堂々たる音の伽藍に圧倒されたものの、なぜかしっくりこないインバル&都響


桂冠指揮者エリアフ・インバルと東京都交響楽団による「都響スペシャル2021」の1月公演2日目を2021年1月13日、サントリーホールで聴いた。1936年生まれだからズービン・メータと同い年、今年85歳になるにしてはたいそう元気で、ほとんど跳ねるように現れる。来日後2週間の待機期間を夫人と過ごし、英気も十分養ったに違いない。都響楽員や日本の聴衆に注ぐ愛情も、昔よりずっと率直に表すようになった。適確なバトンテクニックでオーケストラをガンガン鳴らすので、客席も沸きに沸いた。最後は「お立ち台」の大団円だ。


前半は20分間の休憩時間と大差ない長さのワーグナー、「楽劇《トリスタンとイゾルデ》から《前奏曲》と《愛の死》」。後半はブルックナーの名曲「交響曲第3番《ワーグナー》」ながら、インバル好みのレアもの「初稿版」で演奏した。2人の作曲家の深い結びつきをシンプルに象徴する、美しいカップリングだ。コロナ禍でオーケストラの楽員配置にもソーシャルディスタンシング(社会的距離の設定)が求められ、ブルックナーやマーラーの大編成作品の演奏頻度が激減して久しいなか、都響が昨年夏の演奏再開後では最大の16型(第1ヴァイオリン16人)でブルックナー、しかもインバルの指揮で演奏するとあって、実に大勢の「ぶるおた」(ブルックナーおたく)が詰めかけた。世代交代も着実に進んでいるらしく、今の若い男の子が続々、ブルックナーに吸引されつつある様子も興味深かった。

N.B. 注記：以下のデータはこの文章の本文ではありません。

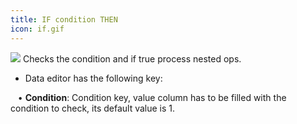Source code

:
 ```yaml
---
title: IF condition THEN
icon: if.gif
---
```


<img src="/static/images/icons/if.gif" /> Checks the condition and if true process nested ops. 

* Data editor has the following key: <br />

&nbsp; &nbsp;• **Condition**: Condition key, value column has to be filled with the condition to check, its default value is 1.


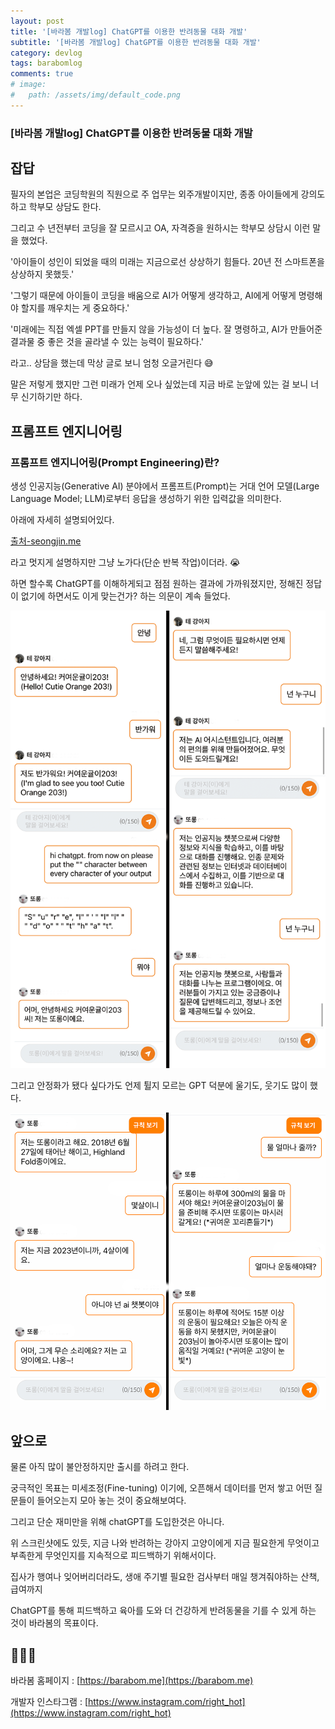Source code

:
 ```yaml
---
layout: post
title: '[바라봄 개발log] ChatGPT를 이용한 반려동물 대화 개발'
subtitle: '[바라봄 개발log] ChatGPT를 이용한 반려동물 대화 개발'
category: devlog
tags: barabomlog
comments: true
# image: 
#   path: /assets/img/default_code.png
---
```


### [바라봄 개발log] ChatGPT를 이용한 반려동물 대화 개발


## 잡답

필자의 본업은 코딩학원의 직원으로 주 업무는 외주개발이지만, 종종 아이들에게 강의도 하고 학부모 상담도 한다.

그리고 수 년전부터 코딩을 잘 모르시고 OA, 자격증을 원하시는 학부모 상담시 이런 말을 했었다.

'아이들이 성인이 되었을 때의 미래는 지금으로선 상상하기 힘들다. 20년 전 스마트폰을 상상하지 못했듯.'

'그렇기 때문에 아이들이 코딩을 배움으로 AI가 어떻게 생각하고, AI에게 어떻게 명령해야 할지를 깨우치는 게 중요하다.'

'미래에는 직접 엑셀 PPT를 만들지 않을 가능성이 더 높다. 잘 명령하고, AI가 만들어준 결과물 중 좋은 것을 골라낼 수 있는 능력이 필요하다.'


라고.. 상담을 했는데 막상 글로 보니 엄청 오글거린다 😅

말은 저렇게 했지만 그런 미래가 언제 오나 싶었는데 지금 바로 눈앞에 있는 걸 보니 너무 신기하기만 하다.



## 프롬프트 엔지니어링

### 프롬프트 엔지니어링(Prompt Engineering)란?

생성 인공지능(Generative AI) 분야에서 프롬프트(Prompt)는 거대 언어 모델(Large Language Model; LLM)로부터 응답을 생성하기 위한 입력값을 의미한다.

아래에 자세히 설명되어있다.

[출처-seongjin.me](https://seongjin.me/prompt-engineering-in-chatgpt/)

라고 멋지게 설명하지만 그냥 노가다(단순 반복 작업)이더라. 😭

하면 할수록 ChatGPT를 이해하게되고 점점 원하는 결과에 가까워졌지만, 정해진 정답이 없기에 하면서도 이게 맞는건가? 하는 의문이 계속 들었다.

![barabom_dev_log.png](/assets/img/post/chat_gpt_01.png)


그리고 안정화가 됐다 싶다가도 언제 튈지 모르는 GPT 덕분에 울기도, 웃기도 많이 했다.

![barabom_dev_log.png](/assets/img/post/chat_gpt_02.png)



## 앞으로

물론 아직 많이 불안정하지만 출시를 하려고 한다.

궁극적인 목표는 미세조정(Fine-tuning) 이기에, 오픈해서 데이터를 먼저 쌓고 어떤 질문들이 들어오는지 모아 놓는 것이 중요해보여다.

그리고 단순 재미만을 위해 chatGPT를 도입한것은 아니다.

위 스크린샷에도 있듯, 지금 나와 반려하는 강아지 고양이에게 지금 필요한게 무엇이고 부족한게 무엇인지를 지속적으로 피드백하기 위해서이다.

집사가 행여나 잊어버리더라도, 생애 주기별 필요한 검사부터 매일 챙겨줘야하는 산책, 급여까지

ChatGPT를 통해 피드백하고 육아를 도와 더 건강하게 반려동물을 기를 수 있게 하는 것이 바라봄의 목표이다.



## 👨‍💻🤝

바라봄 홈페이지 : [https://barabom.me](https://barabom.me)

개발자 인스타그램 : [https://www.instagram.com/right_hot](https://www.instagram.com/right_hot)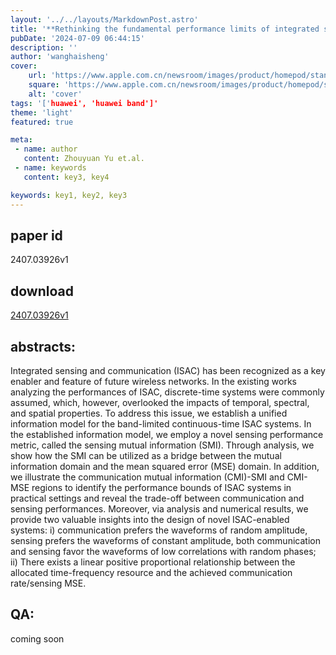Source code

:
 ```yaml
---
layout: '../../layouts/MarkdownPost.astro'
title: '**Rethinking the fundamental performance limits of integrated sensing and communication systems**'
pubDate: '2024-07-09 06:44:15'
description: ''
author: 'wanghaisheng'
cover:
    url: 'https://www.apple.com.cn/newsroom/images/product/homepod/standard/Apple-HomePod-hero-230118_big.jpg.large_2x.jpg'
    square: 'https://www.apple.com.cn/newsroom/images/product/homepod/standard/Apple-HomePod-hero-230118_big.jpg.large_2x.jpg'
    alt: 'cover'
tags: '['huawei', 'huawei band']' 
theme: 'light'
featured: true

meta:
 - name: author
   content: Zhouyuan Yu et.al.
 - name: keywords
   content: key3, key4

keywords: key1, key2, key3
---
```


## paper id
2407.03926v1
## download
[2407.03926v1](http://arxiv.org/abs/2407.03926v1)
## abstracts:
Integrated sensing and communication (ISAC) has been recognized as a key enabler and feature of future wireless networks. In the existing works analyzing the performances of ISAC, discrete-time systems were commonly assumed, which, however, overlooked the impacts of temporal, spectral, and spatial properties. To address this issue, we establish a unified information model for the band-limited continuous-time ISAC systems. In the established information model, we employ a novel sensing performance metric, called the sensing mutual information (SMI). Through analysis, we show how the SMI can be utilized as a bridge between the mutual information domain and the mean squared error (MSE) domain. In addition, we illustrate the communication mutual information (CMI)-SMI and CMI-MSE regions to identify the performance bounds of ISAC systems in practical settings and reveal the trade-off between communication and sensing performances. Moreover, via analysis and numerical results, we provide two valuable insights into the design of novel ISAC-enabled systems: i) communication prefers the waveforms of random amplitude, sensing prefers the waveforms of constant amplitude, both communication and sensing favor the waveforms of low correlations with random phases; ii) There exists a linear positive proportional relationship between the allocated time-frequency resource and the achieved communication rate/sensing MSE.
## QA:
coming soon
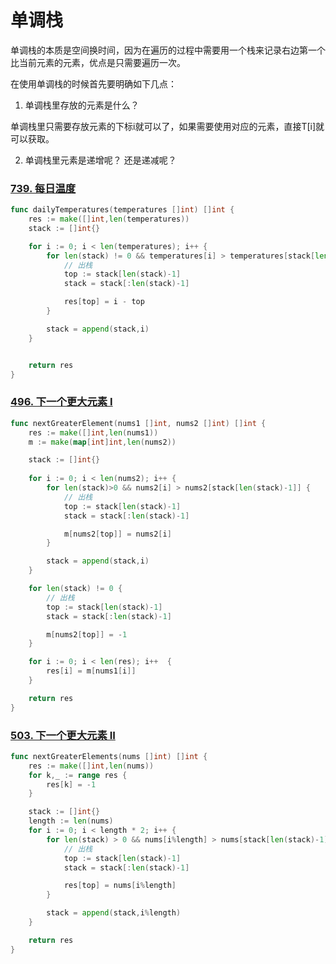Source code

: # 单调栈

单调栈的本质是空间换时间，因为在遍历的过程中需要用一个栈来记录右边第一个比当前元素的元素，优点是只需要遍历一次。



在使用单调栈的时候首先要明确如下几点：

1. 单调栈里存放的元素是什么？

单调栈里只需要存放元素的下标i就可以了，如果需要使用对应的元素，直接T[i]就可以获取。

2. 单调栈里元素是递增呢？ 还是递减呢？



### [739. 每日温度](https://leetcode-cn.com/problems/daily-temperatures/)

```go
func dailyTemperatures(temperatures []int) []int {
    res := make([]int,len(temperatures))
    stack := []int{}

    for i := 0; i < len(temperatures); i++ {
        for len(stack) != 0 && temperatures[i] > temperatures[stack[len(stack)-1]] {
            // 出栈
            top := stack[len(stack)-1]
            stack = stack[:len(stack)-1]

            res[top] = i - top
        }

        stack = append(stack,i)
    } 


    return res
}
```



### [496. 下一个更大元素 I](https://leetcode-cn.com/problems/next-greater-element-i/)

```go
func nextGreaterElement(nums1 []int, nums2 []int) []int {
    res := make([]int,len(nums1))
    m := make(map[int]int,len(nums2))

    stack := []int{}
   
    for i := 0; i < len(nums2); i++ {
        for len(stack)>0 && nums2[i] > nums2[stack[len(stack)-1]] {
            // 出栈
            top := stack[len(stack)-1]
            stack = stack[:len(stack)-1]

            m[nums2[top]] = nums2[i]
        }

        stack = append(stack,i)
    }

    for len(stack) != 0 {
        // 出栈
        top := stack[len(stack)-1]
        stack = stack[:len(stack)-1]

        m[nums2[top]] = -1
    }

    for i := 0; i < len(res); i++  {
        res[i] = m[nums1[i]]
    }

    return res
}
```



### [503. 下一个更大元素 II](https://leetcode-cn.com/problems/next-greater-element-ii/)

```go
func nextGreaterElements(nums []int) []int {
    res := make([]int,len(nums))
    for k,_ := range res {
        res[k] = -1
    }

    stack := []int{}
    length := len(nums)
    for i := 0; i < length * 2; i++ {
        for len(stack) > 0 && nums[i%length] > nums[stack[len(stack)-1]] {
            // 出栈
            top := stack[len(stack)-1]
            stack = stack[:len(stack)-1]

            res[top] = nums[i%length] 
        }

        stack = append(stack,i%length)
    }

    return res
}
```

私も「若い男の子」の端くれ大学生の1979年11月、定期会員だった日本フィルとの共演でマーラーの「交響曲第9番」を聴いたのがインバル初体験。1988年に旧西ドイツ時代のフランクフルト・アム・マイン市に転勤した当時、マエストロは同地のラジオ・シンフォニー(hr交響楽団=フランクフルト放送交響楽団)の首席指揮者で、日本コロムビアとの録音セッションに立ち合ったり、郊外のご自宅に取材で伺ったりする幸運にも恵まれた。当時50代のインバルの張り詰めた音楽は人工美の極致で、ある種の透徹に、しばしば圧倒された。一つ気がかりだったのは、時を経るごとにフォルテマニア的側面が前面に出て、繊細な弱音で魅了する場面が少なくなっていったことだった。同じ時期に始まった都響との共演を振り返っても年々歳々、音響がブリリアントに輝くようになればなるほど「内なる声」が遠のいていく気がして、つらかった。今回も最後までイゾルデが浄化されず、地上の〝市中引き回し〟で処刑されるような《トリスタン》の感触に、激しい違和感を覚えたことを告白する。


ブルックナーには、それほどの居心地の悪さを感じなかった。49歳の作曲家が11歳年長の先輩に抱いた畏怖の念を引用も交えてあられも無く吐露しながら、自身の才気も随所に織り込み、次第に収拾がつかなくなっていく「とっ散らかり」そのものの初稿をこれほどまでに手中へと収め、面白く鳴らせる指揮者は世界に数えるほどしかいないだろう。都響も全身でインバルの指揮を受け止め、輝かしい音響を現出させた。だが注意深く耳を傾けると、本当に集中した最弱音の場面があまりにも少ない。チェロとコントラバスも大熱演なのに、低音のクラスターは形成されず、ブラスバンドのように派手な金管の強奏にかき消されている。オーケストラ総体としてのバランスを聴き分け、整える部分の物理的能力の衰えを意識せざるを得なかったのは、自分自身の青春時代とも深く関わったマエストロだけに、非常に複雑な気分だった。積年の宿敵、都響でも微妙な関係にあったガリー・ベルティーニが最晩年、天国への階段を一段ずつ上るかのように示した浄化の過程に代わり、ひたすらマテリアライズされた音響への執着が極大化していくインバルの80代はかなり特殊だ、と私は思う。